Objectives and Audit Programme for Local Bodies

## Objectives and Audit Programme for Local Bodies

### Objectives of Audit of Local Bodies

#Objective
(a)Report on fairness of content and presentation of financial statements
(b)Report on strengths and weaknesses of systems of financial control
(c)Report on adherence to legal and/or administrative requirements
(d)Report on whether value is fully received on money spent
(e)Detection and prevention of error, fraud, and misuse of resources

> Ultra Vires & Surcharge: Audit is a method of financial control. If a local authority acts beyond its legal authority (ultra vires), the audit can result in a surcharge against the responsible officers — a key power unique to local body audit.

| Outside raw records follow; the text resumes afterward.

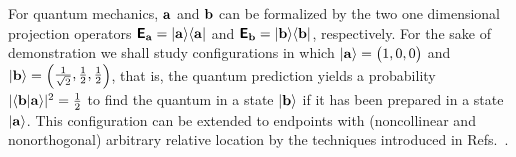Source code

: \documentclass[%
  reprint,
  twocolumn,
 showpacs,
 showkeys,
 preprintnumbers,
 amsmath,amssymb,
 aps,
  prl,
  longbibliography,
 ]{revtex4-1}
\begin{document}
For quantum mechanics, ${\bf a}$ and ${\bf b}$ can be
formalized by the two one dimensional projection operators
$\textsf{\textbf{E}}_{\bf a} =\vert {\bf a} \rangle \langle {\bf a}\vert$ and
$\textsf{\textbf{E}}_{\bf b} =\vert {\bf b} \rangle \langle {\bf b}\vert$, respectively.
For the sake of demonstration we shall study configurations in which
$\vert {\bf a} \rangle = \begin{pmatrix}1,0,0\end{pmatrix}$
and
$\vert {\bf b} \rangle = \begin{pmatrix}   \frac{1}{\sqrt{2}},\frac{1}{2},\frac{1}{2} \end{pmatrix}$,
that is, the quantum prediction yields a probability $\vert \langle {\bf b} \vert {\bf a} \rangle \vert^2 = \frac{1}{2}$
to find
the quantum in a state $\vert {\bf b} \rangle$ if it has been prepared in a state $\vert {\bf a}\rangle$.
This configuration can be extended to endpoints with (noncollinear and nonorthogonal) arbitrary relative location
by the techniques introduced in Refs.~\cite{2015-AnalyticKS,Ramanathan-18}.
\end{document}
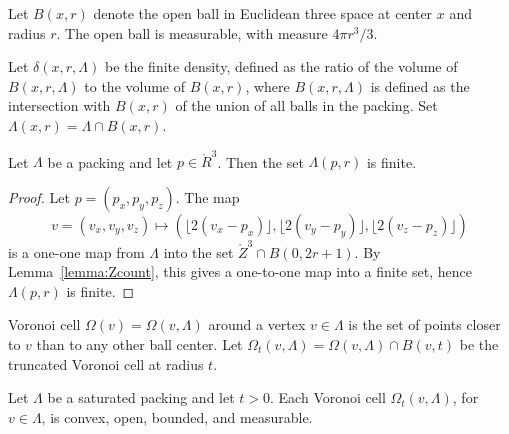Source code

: 



  Let $B(x,r)$ denote the open ball in
Euclidean three space at center $x$ and radius $r$.  The open ball
is measurable, with measure $4\pi r^3/3$.



Let $\delta(x,r,\Lambda)$ be the finite density, defined as the
ratio of the volume of $B(x,r,\Lambda)$ to the volume of $B(x,r)$,
where $B(x,r,\Lambda)$ is defined as the intersection with
$B(x,r)$ of the union of all balls in the packing. Set
$\Lambda(x,r) = \Lambda \cap
B(x,r)$.

\begin{lemma}\label{lemma:Lambda-finite}
Let $\Lambda$ be a packing and let $p\in\ring{R}^3$.
Then the set $\Lambda(p,r)$ is finite.
\end{lemma}

\begin{proof}  Let $p = (p_x,p_y,p_z)$. The map
$$v=(v_x,v_y,v_z)\mapsto (\lfloor 2(v_x-p_x)
\rfloor, \lfloor 2(v_y-p_y) \rfloor, \lfloor 2(v_z-p_z) \rfloor)$$
is a one-one map from $\Lambda$ into the set $\ring{Z}^3\cap B(0,2
r
 + 1)$.  By Lemma~\ref{lemma:Zcount}, this gives a one-to-one map
 into a finite set, hence $\Lambda(p,r)$ is finite.
\end{proof}

\begin{definition}\label{def:voronoi} Voronoi cell
$\Omega(v)=\Omega(v,\Lambda)$ around a
vertex $v\in \Lambda$ is the set of points closer to $v$ than to
any other ball center.  Let $\Omega_t(v,\Lambda) = \Omega(v,\Lambda)
\cap B(v,t)$ be the truncated Voronoi cell at radius $t$.
\end{definition}

\begin{lemma} Let $\Lambda$ be a saturated packing and let $t>0$.
Each Voronoi cell $\Omega_t(v,\Lambda)$, for $v\in\Lambda$, is
convex, open, bounded, and measurable.
\end{lemma}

### Audit Programme — Six Key Steps

(i) Appointment

  • Local Fund Audit Wing of the State Government is generally in-charge
  • Larger corporations (e.g., Delhi, Mumbai) may appoint their own external auditors
  • Auditor must first confirm his appointment is valid

(ii) Auditor's Concerns

Same as the five objectives above — fairness of statements, financial control, legal adherence, value for money, detection of fraud/error

(iii) Rules & Regulations

  • Expenditure must conform to relevant legal provisions and financial rules framed by competent authority

(iv) Authorisations

  • All types of sanctions (special or general) must be accorded by the competent authority

(v) Provisioning

  • Funds must be budgeted/provisioned; expenditure must be within the provision and authorised

(vi) Performance

  • Verify that schemes, programmes, and projects are running economically and achieving expected results (value-for-money audit)

Worked example

### Example 1

Scenario: A municipal officer sanctions expenditure on a function that is not within the powers granted to the municipality under local laws. What can the auditor do? Answer: This is an ultra vires act. The auditor can report it, and this may result in a surcharge — the officer may be personally liable to make good the amount.

### Example 2

Exam question: List any four objectives of audit of local bodies. Answer: (a) Report on fairness of financial statements, (b) Report on strengths/weaknesses of financial control systems, (c) Report on adherence to legal/administrative requirements, (d) Report on whether value is received on money spent.

### Example 3

Scenario: An auditor is auditing a large infrastructure project of a municipal corporation. Under which step of the audit programme would he verify whether the project is delivering expected results within budget? Answer: Step (vi) — Performance audit. The auditor checks that the project is running economically and achieving expected outcomes.

⚠️ Common exam mistakes

  • Students write 'detection of fraud' as the only/primary objective, ignoring the other four objectives — all five carry equal weight in exams.
  • Forgetting the 'ultra vires and surcharge' concept — this is a distinctive feature of local body audit not found in company audit, and examiners specifically test it.
  • Confusing 'authorisations' with 'provisioning' — authorisation means sanction from competent authority; provisioning means the budget allocation exists.
  • Missing that the Local Fund Audit Wing of the State Government (not a private auditor) is generally in charge — private auditors are the exception (large corporations like Delhi/Mumbai).